Newly elected Representative Alexandria Ocasio-Cortez recently said that Modern Monetary Theory (MMT) absolutely needed to be “a larger part of our conversation.” Her comment shines a spotlight on MMT. So what is it? According to Wikipedia, it is:

“a macroeconomic theory that describes the currency as a public monopoly and unemployment as the evidence that a currency monopolist is restricting the supply of the financial assets needed to pay taxes and satisfy savings desires.”

It is uncontroversial to say that the Federal Reserve has a monopoly on the dollar. So let’s look at the second proposition. Unemployment, MMT holds, is evidence that the supply of dollars is restricted.

In other words, more money causes more employment!

This does not sound very different from what the New Keynesians say. Keith analyzed former Fed Chair Janet Yellen’s seminal paper on the economics of labor for Forbes:

“Here is their [Yellen and co-author Ackerloff] tenuous chain of logic:

  1. Disgruntled employees don’t work hard, and may even sabotage machinery.
  2. So companies must overpay to keep them from slacking.
  3. Higher pay per worker means fewer workers because companies have a finite budget.

Yellen concludes—you guessed it:

  1. inflation provides corporations with more money to hire more people.”

As a footnote, MMT is referred to as neo-Chartalism, and there is some evidence that Keynes was influenced by Chartalism (which goes back to at least 1905).

On Thursday, Marketplace published a piece on MMT. Things are heating up for this hot new (old) idea. Marketplace presented a “bathroom sink” model of the economy (yes, really!)

To wrap your brain around this concept, picture a bathroom sink. Think of the government and its ability to create more money whenever it needs to as the faucet and that bucket area of the sink where the water goes as the economy.

The government controls how much money, or water, is flowing into the economy. It spends money into the economy by building interstates or paying farm subsidies or funding programs.

“And so as those dollars reach the economy, they begin to fill up that bucket, and what you want to do is be very mindful about how full that bucket is getting or you’re going to get an inflation problem,” [Bernie Sanders economic advisor Stephanie] Kelton said.

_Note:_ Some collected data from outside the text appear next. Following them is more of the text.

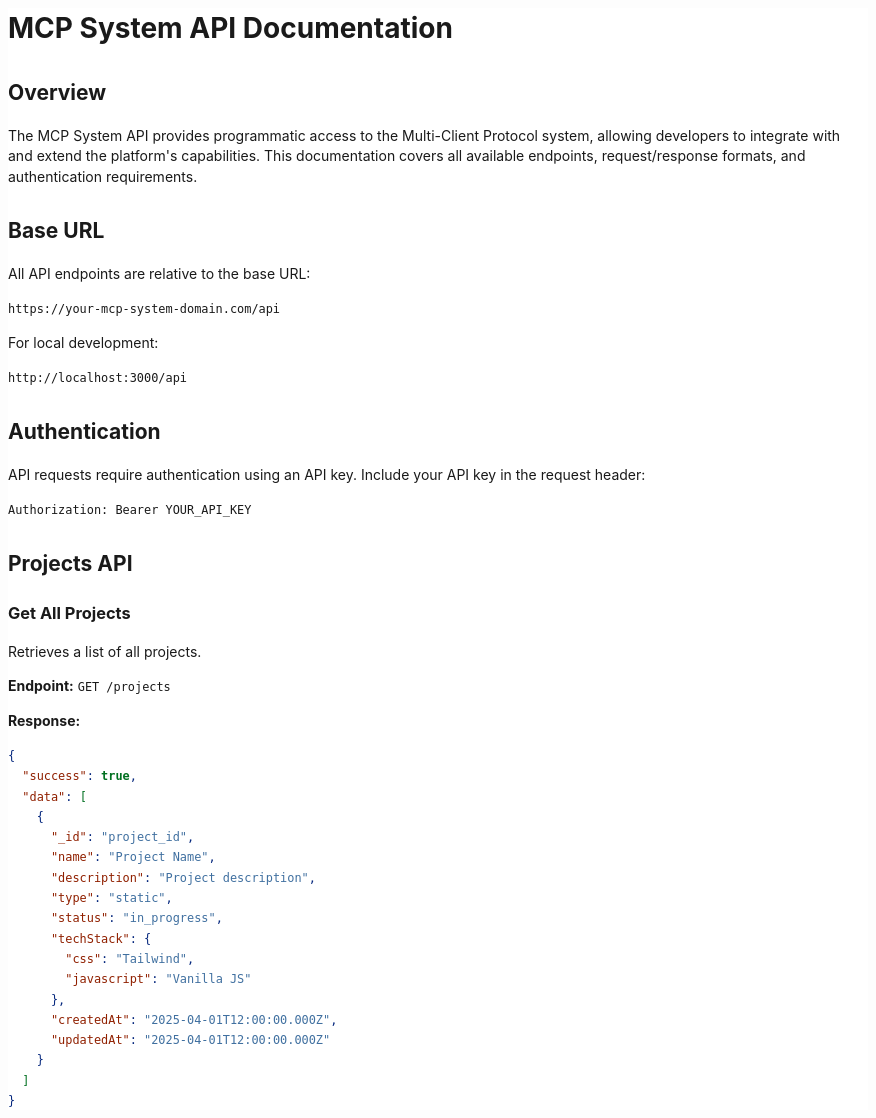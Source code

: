 # MCP System API Documentation

## Overview

The MCP System API provides programmatic access to the Multi-Client Protocol system, allowing developers to integrate with and extend the platform's capabilities. This documentation covers all available endpoints, request/response formats, and authentication requirements.

## Base URL

All API endpoints are relative to the base URL:

```
https://your-mcp-system-domain.com/api
```

For local development:

```
http://localhost:3000/api
```

## Authentication

API requests require authentication using an API key. Include your API key in the request header:

```
Authorization: Bearer YOUR_API_KEY
```

## Projects API

### Get All Projects

Retrieves a list of all projects.

**Endpoint:** `GET /projects`

**Response:**
```json
{
  "success": true,
  "data": [
    {
      "_id": "project_id",
      "name": "Project Name",
      "description": "Project description",
      "type": "static",
      "status": "in_progress",
      "techStack": {
        "css": "Tailwind",
        "javascript": "Vanilla JS"
      },
      "createdAt": "2025-04-01T12:00:00.000Z",
      "updatedAt": "2025-04-01T12:00:00.000Z"
    }
  ]
}
```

Inflation is where the sink overflows. If that happens, Kelton said there are two ways to fix it: “You can slow the flow of dollars coming into that bucket. That means the government then has to start slowing it’s [sic] rate of spending, or you can open up the drain and let some of those dollars out of the economy. And that’s what we do when we collect taxes.”

This sounds a lot like the Quantity Theory of Money (QTM). This view often paints a picture of pouring water into a container. The higher the water level, the higher the general price level.

QTM by itself does not promote the idea that more money causes more employment. Only that more money causes more rising prices. But Keynes did. And the New Keynesians like Yellen do.

So what makes MMT unique?

According to Stephanie Kelton, in the Marketplace article:

“If you control your own currency and you have bills that are coming due, it means you can always afford to pay the bills on time,” Kelton said. “You can never go broke, you can never be forced into bankruptcy. You’re nothing like a household.”

Keynes taught us about government deficits to bolster employment and government deficits to respond to a crisis. MMT teaches us how to get to the next level. The voters want free goodies. Traditional economics says “there ain’t no such thing as a free lunch.”

MMT says “oh yes there is!”

At least until you get to too much inflation. The Monetarists would agree, don’t print too much money or you get too much inflation. Much of the gold community also agrees. If you print too much money, then you get skyrocketing inflation.

Never mind that this prediction was proven wrong in the post-2008 policy response. We want to highlight that the Keynesians, the Monetarists, the MMTers, and even many Austrians largely agree. The problem with too much money printing is too much inflation. They quibble about what is too much, but they agree on the “bathroom sink” model of the economy.